> **TO DO**: Where a line of the records holds the string "nestjs", copy that line.

DATA FOR THIS EXERCISE Start Marker

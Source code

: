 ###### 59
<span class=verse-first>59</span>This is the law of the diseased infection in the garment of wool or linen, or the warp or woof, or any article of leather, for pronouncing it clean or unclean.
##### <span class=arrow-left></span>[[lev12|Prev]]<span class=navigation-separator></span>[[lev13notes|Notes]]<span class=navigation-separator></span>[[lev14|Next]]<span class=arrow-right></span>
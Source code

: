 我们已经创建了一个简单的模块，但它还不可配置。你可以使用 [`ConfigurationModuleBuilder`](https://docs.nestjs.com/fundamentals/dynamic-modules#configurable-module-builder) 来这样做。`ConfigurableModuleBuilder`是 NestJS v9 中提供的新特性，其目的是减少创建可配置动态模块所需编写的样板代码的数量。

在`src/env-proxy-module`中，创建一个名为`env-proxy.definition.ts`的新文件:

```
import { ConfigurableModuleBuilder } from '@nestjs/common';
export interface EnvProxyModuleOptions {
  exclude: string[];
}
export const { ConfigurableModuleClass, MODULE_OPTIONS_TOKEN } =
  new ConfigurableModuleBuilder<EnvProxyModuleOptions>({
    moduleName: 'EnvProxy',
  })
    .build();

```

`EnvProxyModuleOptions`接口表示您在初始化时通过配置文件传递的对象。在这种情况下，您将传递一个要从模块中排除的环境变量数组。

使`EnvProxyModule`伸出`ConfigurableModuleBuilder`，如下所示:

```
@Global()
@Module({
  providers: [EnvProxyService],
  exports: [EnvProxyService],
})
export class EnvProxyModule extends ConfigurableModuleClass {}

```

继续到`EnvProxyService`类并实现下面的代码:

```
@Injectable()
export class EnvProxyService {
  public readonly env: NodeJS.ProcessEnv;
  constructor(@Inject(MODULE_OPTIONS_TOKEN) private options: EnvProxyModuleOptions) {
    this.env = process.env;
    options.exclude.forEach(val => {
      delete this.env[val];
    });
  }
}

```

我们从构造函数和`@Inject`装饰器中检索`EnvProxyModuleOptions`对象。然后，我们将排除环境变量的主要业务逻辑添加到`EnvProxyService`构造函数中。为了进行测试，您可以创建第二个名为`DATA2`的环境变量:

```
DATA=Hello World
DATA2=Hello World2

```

DATA FOR THIS EXERCISE End Marker

> **REPLY**:
: 我们已经创建了一个简单的模块，但它还不可配置。你可以使用 [`ConfigurationModuleBuilder`](https://docs.nestjs.com/fundamentals/dynamic-modules#configurable-module-builder) 来这样做。`ConfigurableModuleBuilder`是 NestJS v9 中提供的新特性，其目的是减少创建可配置动态模块所需编写的样板代码的数量。
import { ConfigurableModuleBuilder } from '@nestjs/common';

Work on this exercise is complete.